Lieberman and Graham appealed to their fellow Democrats by arguing that they were most electable. Lieberman said he could go toe-to-toe with Bush on areas of the president's strength -- defense and moral values -- and beat the president "where he is weak, the economy and his right-wing agenda." Then to laughter he added, "I know I can beat George Bush. Why? Because Al Gore and I already did it," a reference to the fact that the Democrats won more popular votes than Bush in 2000.

Graham cited his record in Florida as both a senator and a governor and said, "I represent the electable wing of the Democratic Party."

The new Post-ABC poll showed that Democrats start the 2004 race at a clear disadvantage. Matched against Lieberman, Gephardt and Kerry, Bush is favored by about 3 in 5 Americans, while the three Democrats were supported by one-third or fewer.

On a question that matched Bush against a generic Democratic opponent, the picture was slightly brighter for the Democrats. Bush still leads but by the far smaller margin of 53 percent to 40 percent.

Right now, the Democrats do not have a recognized leader. More than half of those surveyed -- 55 percent -- either said "no one" or had no opinion when asked who they thought of as the party's leader. Even Democrats had trouble agreeing on their leader, with 56 percent of them saying "no one" or offering no opinion.

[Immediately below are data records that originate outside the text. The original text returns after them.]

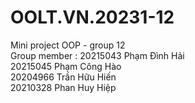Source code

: # OOLT.VN.20231-12  


Mini project OOP - group 12  
Group member  :
     20215043	Phạm Đình Hải   
     20215045	Phạm Công Hào  
     20204966	Trần Hữu Hiến  
     20210328	Phan Huy Hiệp  
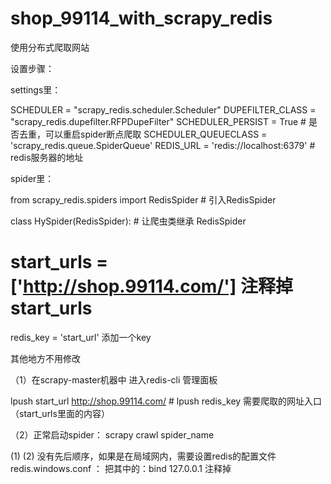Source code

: # shop_99114_with_scrapy_redis
使用分布式爬取网站



设置步骤：

settings里：


SCHEDULER = "scrapy_redis.scheduler.Scheduler"
DUPEFILTER_CLASS = "scrapy_redis.dupefilter.RFPDupeFilter"
SCHEDULER_PERSIST = True  # 是否去重，可以重启spider断点爬取
SCHEDULER_QUEUECLASS = 'scrapy_redis.queue.SpiderQueue'
REDIS_URL = 'redis://localhost:6379'  # redis服务器的地址


spider里：


from scrapy_redis.spiders import RedisSpider  # 引入RedisSpider

class HySpider(RedisSpider): # 让爬虫类继承 RedisSpider

# start_urls = ['http://shop.99114.com/']  注释掉start_urls
redis_key = 'start_url'   添加一个key


其他地方不用修改



（1）在scrapy-master机器中 进入redis-cli 管理面板

lpush start_url http://shop.99114.com/    # lpush redis_key 需要爬取的网址入口（start_urls里面的内容）

（2）正常启动spider：
scrapy crawl spider_name

(1) (2) 没有先后顺序，如果是在局域网内，需要设置redis的配置文件  redis.windows.conf ：
把其中的：bind 127.0.0.1 注释掉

Asked whom they would vote for in a Democratic presidential primary today, 29 percent cited Lieberman. Gephardt was second with 19 percent, and Kerry was third at 14 percent. Braun was at 6 percent, largely on the strength of her support among African American voters, while Edwards was at 4 percent. Graham, Sharpton and Dean were at 3 percent, and Kucinich was at 2 percent. Fourteen percent said they had no opinion.

Tonight's debate will air on C-SPAN at three different times Sunday -- 1 p.m., 6:30 p.m. and 9:30 p.m. -- and also will be shown at 12:30 a.m. Monday. ABC's "This Week" program will show extended excerpts Sunday morning.